Ahora bien, si queremos seguir en polémicas que sólo conducen a la pérdida de tiempo, empecemos de otro modo este análisis y hablemos de las encuestas si Néstor Kirchner y Francisco de Narváez están parejos o si Hermes Binner lucha contra Carlos Reutemann y Agustín Rossi esquiva huevos y piedras en Santa Fe mientras repite, como si se hubiera tragado un cassette: “Hay que profundizar el modelo”

En mi biblioteca hay un libro que sostiene que Lenin y Stalin decían, paradójicamente, lo mismo. Las malas lenguas sostienen que uno envenenó al otro. ¡Minga!
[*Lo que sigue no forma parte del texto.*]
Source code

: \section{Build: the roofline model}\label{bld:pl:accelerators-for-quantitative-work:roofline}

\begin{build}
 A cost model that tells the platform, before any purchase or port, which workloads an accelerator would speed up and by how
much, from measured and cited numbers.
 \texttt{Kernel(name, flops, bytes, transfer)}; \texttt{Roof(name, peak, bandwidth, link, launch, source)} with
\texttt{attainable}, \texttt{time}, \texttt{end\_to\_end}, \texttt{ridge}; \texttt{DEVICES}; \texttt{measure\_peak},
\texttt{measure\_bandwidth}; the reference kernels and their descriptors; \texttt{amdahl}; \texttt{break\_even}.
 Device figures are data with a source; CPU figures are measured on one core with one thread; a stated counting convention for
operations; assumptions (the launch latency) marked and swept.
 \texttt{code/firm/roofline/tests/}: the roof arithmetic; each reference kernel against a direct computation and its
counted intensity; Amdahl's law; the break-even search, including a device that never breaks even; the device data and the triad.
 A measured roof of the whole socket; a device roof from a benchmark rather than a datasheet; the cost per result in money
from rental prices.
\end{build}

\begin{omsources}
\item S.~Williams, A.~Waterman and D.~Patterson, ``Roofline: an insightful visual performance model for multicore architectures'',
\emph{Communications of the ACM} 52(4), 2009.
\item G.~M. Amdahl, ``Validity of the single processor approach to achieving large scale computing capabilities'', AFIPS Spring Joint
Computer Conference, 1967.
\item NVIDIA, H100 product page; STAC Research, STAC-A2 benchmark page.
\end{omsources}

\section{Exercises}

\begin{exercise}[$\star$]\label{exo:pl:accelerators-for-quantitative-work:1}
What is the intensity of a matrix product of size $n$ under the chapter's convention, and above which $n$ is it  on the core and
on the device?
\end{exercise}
Seguro que ambos luchaban juntos contra “agoreros del mal” que conspiraban. En realidad, ellos dos juntos fueron quienes idearon la Perestroika y lograron hacer Rusia de la Unión Soviética…

Siempre hay modos y maneras de contar la historia y argumentar los hechos. En un nuevo Día del Periodista, podríamos recordar algo de ello y bregar por encontrar la forma definitiva de contar con certeza: sujeto, verbo y predicado de lo que pasó y está pasando para no confundir víctimas de victimarios.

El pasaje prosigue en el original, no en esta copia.